For my students, learning is a constant trial of proving that you are already smart, that you are better than how the teachers treat you. Digital education is not about learning or working on skills. A second-grade student complained to me about a multiple choice assignment., “It’s not fair that you won’t let me guess a 3rd time, I knew what it was.” My students are not reflecting. They aren’t saying “I don’t know this and that’s a problem.” Instead, they are treating learning like a slot machine where their knowledge is preset, not something to be grown.

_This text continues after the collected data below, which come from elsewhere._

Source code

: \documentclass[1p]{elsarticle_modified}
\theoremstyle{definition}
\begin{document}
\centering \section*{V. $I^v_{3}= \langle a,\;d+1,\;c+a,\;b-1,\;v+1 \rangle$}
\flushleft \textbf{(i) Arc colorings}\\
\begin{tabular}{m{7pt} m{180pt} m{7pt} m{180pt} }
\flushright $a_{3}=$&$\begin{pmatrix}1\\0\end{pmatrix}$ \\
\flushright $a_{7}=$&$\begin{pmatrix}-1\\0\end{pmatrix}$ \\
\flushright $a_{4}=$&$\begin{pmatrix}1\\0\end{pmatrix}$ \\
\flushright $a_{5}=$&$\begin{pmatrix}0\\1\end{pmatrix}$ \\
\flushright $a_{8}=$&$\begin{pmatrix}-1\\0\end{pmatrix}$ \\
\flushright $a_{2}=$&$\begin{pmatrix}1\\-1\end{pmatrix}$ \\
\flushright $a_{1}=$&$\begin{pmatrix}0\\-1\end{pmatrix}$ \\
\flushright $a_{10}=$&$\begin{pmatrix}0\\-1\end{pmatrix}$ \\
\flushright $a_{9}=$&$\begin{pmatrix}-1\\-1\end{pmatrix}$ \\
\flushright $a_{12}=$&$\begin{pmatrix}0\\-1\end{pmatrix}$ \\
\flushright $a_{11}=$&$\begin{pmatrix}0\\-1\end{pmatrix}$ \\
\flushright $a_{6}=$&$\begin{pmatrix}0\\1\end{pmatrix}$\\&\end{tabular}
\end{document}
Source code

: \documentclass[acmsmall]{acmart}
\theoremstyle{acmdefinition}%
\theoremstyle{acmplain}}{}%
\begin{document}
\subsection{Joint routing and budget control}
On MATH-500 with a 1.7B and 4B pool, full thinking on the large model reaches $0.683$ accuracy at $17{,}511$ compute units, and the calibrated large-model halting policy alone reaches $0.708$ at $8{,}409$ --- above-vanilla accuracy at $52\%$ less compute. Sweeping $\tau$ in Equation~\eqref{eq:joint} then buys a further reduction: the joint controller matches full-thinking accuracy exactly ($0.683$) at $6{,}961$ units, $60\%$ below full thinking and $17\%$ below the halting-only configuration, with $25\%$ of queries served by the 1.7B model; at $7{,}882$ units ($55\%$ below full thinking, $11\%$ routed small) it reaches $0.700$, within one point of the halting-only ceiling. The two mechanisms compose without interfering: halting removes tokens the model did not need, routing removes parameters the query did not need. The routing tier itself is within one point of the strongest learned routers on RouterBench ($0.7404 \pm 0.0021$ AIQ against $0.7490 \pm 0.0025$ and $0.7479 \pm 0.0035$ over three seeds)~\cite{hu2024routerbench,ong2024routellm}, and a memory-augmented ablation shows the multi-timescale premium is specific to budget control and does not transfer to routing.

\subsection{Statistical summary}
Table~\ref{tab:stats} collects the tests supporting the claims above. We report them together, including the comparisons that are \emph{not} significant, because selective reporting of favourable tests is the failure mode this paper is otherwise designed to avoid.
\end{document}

A recent client of mine was building an AI avatar into their new digital reading program. I joked and called the avatar “Clippy.” The students will not be clicking on that avatar for help. Asking for help requires three things to work:

1. A desire to learn and answer correctly. I wrote an article for AERA on this topic: “Effective Feedback Depends on the Emotional Weight of a Problem

2. The confidence and humility to acknowledge you may not know the answer. A student 2 grade levels below actively hides their “failure”.

3. The skillset to look externally for that information. When I teach at the Boys & Girls Club, I tell all of my students I will give them any answer they would like if they ask. Only one or two students will ever ask for answers over the entire year. My students even avoid asking their peers for help. I’ve never seen a student look towards external resources like Khan Academy.

Now reading Khan’s new book, an entire chapter is dedicated to preventing students from “just asking for the answer.” I wish my students cared enough to ask for an answer– most often guessing incorrectly is easier (and there’s a chance you can get it right!). Khan illustrates magical experiences where students write in things like “I’m having trouble with polynomials. Can you help explain how to find the degree of this polynomial and the leading coefficient in this question? 3x^2-5X^2+2?” I just don’t see this type of inquisitiveness in my classroom and Khan is lucky to have family members with such curiosity and a drive to learn in his family circle.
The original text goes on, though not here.